Each share of the Company’s Series B Preferred Stock was convertible (at the option of the holder thereof or, subject to certain conditions, by the Company) into 100 shares of Common Stock (subject to customary anti-dilution adjustments) and entitled the holder thereof to a number of votes (on all matters on which holders of Common Stock may vote) equal to the number of shares of Common Stock into which such share of Series B Preferred Stock was convertible. On November 24, 2008, the Company exercised its right to convert all 132,895 shares of its outstanding Series B Preferred Stock into 13,289,500 shares of Common Stock.

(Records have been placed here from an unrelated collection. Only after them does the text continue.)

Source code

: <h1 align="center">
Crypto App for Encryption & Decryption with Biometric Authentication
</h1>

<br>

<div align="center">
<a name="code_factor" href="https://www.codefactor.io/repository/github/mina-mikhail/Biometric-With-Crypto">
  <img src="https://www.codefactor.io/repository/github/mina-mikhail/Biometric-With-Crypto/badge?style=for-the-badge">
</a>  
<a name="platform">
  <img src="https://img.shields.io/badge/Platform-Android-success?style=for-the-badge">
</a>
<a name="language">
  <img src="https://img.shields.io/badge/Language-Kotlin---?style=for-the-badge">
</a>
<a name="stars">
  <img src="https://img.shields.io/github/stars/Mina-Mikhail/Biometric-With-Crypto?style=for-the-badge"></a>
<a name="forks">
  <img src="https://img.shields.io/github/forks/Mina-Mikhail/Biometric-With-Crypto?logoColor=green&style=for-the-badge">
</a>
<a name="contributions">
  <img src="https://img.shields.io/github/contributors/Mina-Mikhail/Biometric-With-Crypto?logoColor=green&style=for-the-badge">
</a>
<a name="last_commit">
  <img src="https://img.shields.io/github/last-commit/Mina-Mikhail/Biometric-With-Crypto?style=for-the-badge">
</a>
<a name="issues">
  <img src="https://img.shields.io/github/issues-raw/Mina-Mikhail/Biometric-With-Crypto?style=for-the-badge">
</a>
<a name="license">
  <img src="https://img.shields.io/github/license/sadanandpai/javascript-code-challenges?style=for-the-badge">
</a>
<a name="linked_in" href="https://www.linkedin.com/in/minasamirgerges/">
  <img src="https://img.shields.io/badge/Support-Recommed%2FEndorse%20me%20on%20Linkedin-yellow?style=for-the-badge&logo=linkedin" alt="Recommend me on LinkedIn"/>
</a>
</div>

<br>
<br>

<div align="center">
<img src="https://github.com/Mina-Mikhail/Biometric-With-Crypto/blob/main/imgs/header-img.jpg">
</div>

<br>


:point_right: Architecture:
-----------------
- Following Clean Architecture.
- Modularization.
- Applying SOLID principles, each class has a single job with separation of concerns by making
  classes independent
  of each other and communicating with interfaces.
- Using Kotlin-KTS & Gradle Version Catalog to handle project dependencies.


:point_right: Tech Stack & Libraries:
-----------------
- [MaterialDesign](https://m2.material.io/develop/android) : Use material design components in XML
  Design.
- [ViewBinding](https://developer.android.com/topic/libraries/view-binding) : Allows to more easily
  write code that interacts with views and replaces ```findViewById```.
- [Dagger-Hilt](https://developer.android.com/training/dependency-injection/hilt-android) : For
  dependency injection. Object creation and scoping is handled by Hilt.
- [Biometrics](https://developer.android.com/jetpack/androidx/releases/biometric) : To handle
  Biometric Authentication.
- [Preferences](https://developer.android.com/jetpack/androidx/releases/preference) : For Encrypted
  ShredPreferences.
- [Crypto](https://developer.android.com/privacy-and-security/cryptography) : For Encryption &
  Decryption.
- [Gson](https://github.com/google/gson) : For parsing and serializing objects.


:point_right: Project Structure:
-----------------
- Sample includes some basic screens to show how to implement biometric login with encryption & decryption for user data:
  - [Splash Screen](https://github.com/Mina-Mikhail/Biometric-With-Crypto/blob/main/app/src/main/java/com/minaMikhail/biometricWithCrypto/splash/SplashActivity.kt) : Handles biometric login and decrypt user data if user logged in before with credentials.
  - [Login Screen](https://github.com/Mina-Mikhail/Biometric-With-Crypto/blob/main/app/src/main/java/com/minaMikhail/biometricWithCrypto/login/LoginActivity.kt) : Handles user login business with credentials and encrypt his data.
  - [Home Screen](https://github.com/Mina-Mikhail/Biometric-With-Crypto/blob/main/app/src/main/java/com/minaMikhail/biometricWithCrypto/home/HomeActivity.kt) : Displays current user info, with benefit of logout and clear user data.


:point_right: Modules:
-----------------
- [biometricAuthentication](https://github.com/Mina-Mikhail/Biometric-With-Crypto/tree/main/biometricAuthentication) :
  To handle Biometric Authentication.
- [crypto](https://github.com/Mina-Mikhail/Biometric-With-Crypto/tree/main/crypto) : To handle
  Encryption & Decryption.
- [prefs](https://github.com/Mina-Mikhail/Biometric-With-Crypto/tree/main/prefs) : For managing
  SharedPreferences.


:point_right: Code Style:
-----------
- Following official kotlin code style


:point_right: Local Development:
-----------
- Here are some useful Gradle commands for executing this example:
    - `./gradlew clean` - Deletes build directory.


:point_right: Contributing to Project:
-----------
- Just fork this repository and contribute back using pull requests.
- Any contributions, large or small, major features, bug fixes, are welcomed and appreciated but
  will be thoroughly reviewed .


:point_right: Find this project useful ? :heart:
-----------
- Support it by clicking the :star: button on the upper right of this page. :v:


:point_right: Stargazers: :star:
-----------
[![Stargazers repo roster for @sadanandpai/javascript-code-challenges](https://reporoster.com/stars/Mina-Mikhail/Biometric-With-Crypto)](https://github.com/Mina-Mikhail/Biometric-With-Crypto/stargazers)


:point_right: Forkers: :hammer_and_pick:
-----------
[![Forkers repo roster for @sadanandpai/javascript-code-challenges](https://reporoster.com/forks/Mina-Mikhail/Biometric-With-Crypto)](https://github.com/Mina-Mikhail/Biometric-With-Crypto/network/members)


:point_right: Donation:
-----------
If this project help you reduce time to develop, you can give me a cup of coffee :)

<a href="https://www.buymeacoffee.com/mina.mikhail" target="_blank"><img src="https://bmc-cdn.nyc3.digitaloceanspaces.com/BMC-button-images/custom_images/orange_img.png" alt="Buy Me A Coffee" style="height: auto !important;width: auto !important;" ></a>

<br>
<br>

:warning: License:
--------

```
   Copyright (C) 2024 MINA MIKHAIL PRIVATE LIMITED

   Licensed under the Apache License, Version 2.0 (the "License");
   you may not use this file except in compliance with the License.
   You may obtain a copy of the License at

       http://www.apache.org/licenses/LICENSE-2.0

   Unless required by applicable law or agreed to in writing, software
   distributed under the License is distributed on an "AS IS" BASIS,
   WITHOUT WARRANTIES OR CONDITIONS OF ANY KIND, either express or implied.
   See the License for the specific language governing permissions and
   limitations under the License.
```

As a result, the 11,000 shares of Series B Preferred Stock then beneficially owned by the Reporting Persons as described in this Item 4 were automatically converted into 1,100,000 shares of Common Stock on November 24, 2008.

Pursuant to the Second Stage SPA, the Company, WCAS X and Welsh, Carson, Anderson & Stowe IX, L.P. (collectively with WCAS X, “WCAS”), Union Square and certain affiliated entities of Cap Z Ltd., Lee, Perry Funds, Mr. Richard Barasch and certain other stockholders of the Company entered into, and placed into escrow under the Escrow Agreement, a Stockholders’ Agreement (the “Stockholders’ Agreement”), which Stockholders’ Agreement became effective on the Escrow Release Date. On July 24, 2008, the parties to the Stockholders’ Agreement executed an amendment to the Stockholders’ Agreement (the “First Amendment to Stockholders’ Agreement”). Pursuant to the Stockholders’ Agreement, as amended, (i) the board of directors of the Company consists of fourteen directors, composed as follows: (A) two directors designated collectively by Union Square and certain affiliates of Cap Z Ltd., (B) two directors designated by WCAS, (C) one director designated by Lee, (D) one director designated by Perry Funds (who is currently Jay Yang), (E) the Chief Executive Officer of the Company, and (F) seven additional directors who shall each satisfy the criteria for “independent director” under applicable NASDAQ rules, provided that the right of a party to the Stockholders’ Agreement to designate directors may be reduced or lost if such party no longer holds a certain number of shares of Common Stock (which includes shares of Common Stock underlying Preferred Stock) and (ii) the stockholders party to the Stockholders’ Agreement agree to (A) vote all their shares in favor of election to the Company’s Board of Directors of such individuals as the parties to the Stockholders’ Agreement are entitled to designate from time to time, (B) certain restrictions on their ability to acquire additional shares of Common Stock without the approval of the independent directors of the Company, and (C) grant certain rights of first offer and other rights applicable to certain transfers of their shares in the Company. A copy of the Stockholders’ Agreement is set forth in Exhibit G hereto. A copy of the First Amendment to Stockholders’ Agreement is set forth in Exhibit K hereto.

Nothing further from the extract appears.